Took all the puppers field training today. Didn't want to fill up the big pickup with diesel at 4.50/gal. so I made due with my SUV..Here she is with the pigeons on the top.:


----------



## Radarsdad (Apr 18, 2011)

Nope,
Not a ******* training rig. No #24 anywhere on it. No Browning much less Beretta on there. DU sticker missing. No Team &^%*# anywhere. 
Just trying to help you be a little more authentic.
Pigeons should have been aired out nice though


----------



## DNL2448 (Feb 13, 2009)

Radarsdad said:


> Nope,
> Not a ******* training rig. No #24 anywhere on it. No Browning much less Beretta on there. DU sticker missing. No Team &^%*# anywhere.
> Just trying to help you be a little more authentic.
> Pigeons should have been aired out nice though


Hehe, if you look real close you can see the "stuff" hanging from the rear view mirror, it is a #48 bear and medallion :!


----------



## Radarsdad (Apr 18, 2011)

I can send you some stickers?? Beside that the tires match!!
I'll give you credit for a start.


----------



## Radarsdad (Apr 18, 2011)

I forgot to give you credit for your work. If I saw you drive up in that rig I would give you:

10 Perseverance
9 Trainablilitly (stickers?)
11 Because you are committed


----------



## DNL2448 (Feb 13, 2009)

Radarsdad said:


> I forgot to give you credit for your work. If I saw you drive up in that rig I would give you:
> 
> 10 Perseverance
> 9 Trainablilitly (stickers?)
> 11 Because you are committed


Aww shucks, that is right nice of you. Most people, if they saw me drive up in that, would think I need to be _committed_!


----------



## hotel4dogs (Sep 29, 2008)

I don't get it?
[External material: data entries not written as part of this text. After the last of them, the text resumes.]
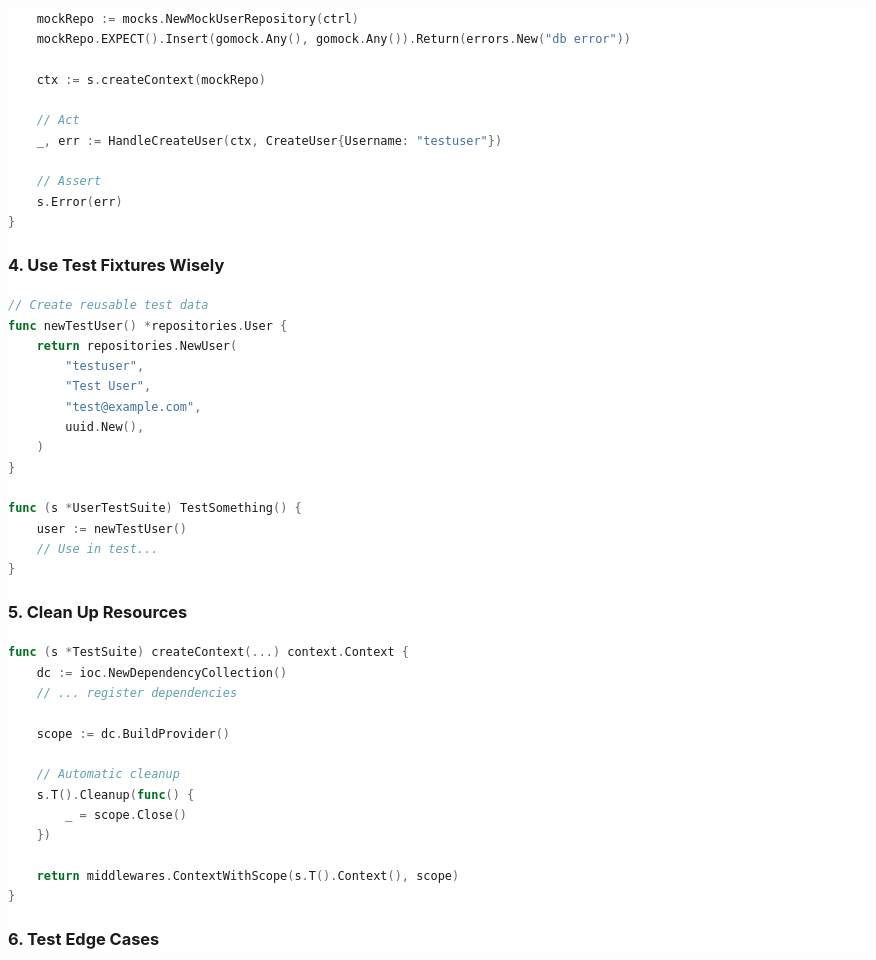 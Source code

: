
```go
    mockRepo := mocks.NewMockUserRepository(ctrl)
    mockRepo.EXPECT().Insert(gomock.Any(), gomock.Any()).Return(errors.New("db error"))
    
    ctx := s.createContext(mockRepo)
    
    // Act
    _, err := HandleCreateUser(ctx, CreateUser{Username: "testuser"})
    
    // Assert
    s.Error(err)
}
```

### 4. Use Test Fixtures Wisely

```go
// Create reusable test data
func newTestUser() *repositories.User {
    return repositories.NewUser(
        "testuser",
        "Test User",
        "test@example.com",
        uuid.New(),
    )
}

func (s *UserTestSuite) TestSomething() {
    user := newTestUser()
    // Use in test...
}
```

### 5. Clean Up Resources

```go
func (s *TestSuite) createContext(...) context.Context {
    dc := ioc.NewDependencyCollection()
    // ... register dependencies
    
    scope := dc.BuildProvider()
    
    // Automatic cleanup
    s.T().Cleanup(func() {
        _ = scope.Close()
    })
    
    return middlewares.ContextWithScope(s.T().Context(), scope)
}
```

### 6. Test Edge Cases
It looks pretty normal to me??


----------



## Radarsdad (Apr 18, 2011)

My first thought would be " This girl is SERIOUS about her stuff." My training group would come over the see how you rigged it up!


----------



## Maxs Mom (Mar 22, 2008)

My first thought would be... "she didn't put her dog up there did she?" Once I realized not, I would have thought there is a person using their noggin.


----------



## Jige (Mar 17, 2011)

That is nowhere as bad as the people that moved out of town around christmas time the year I was 13. they loaded up the truck with everything they had and set the decorated tree on top. I often wondered if the tree made the trip intacted.

Your rig looks good to me. If it works that is all that matters.


----------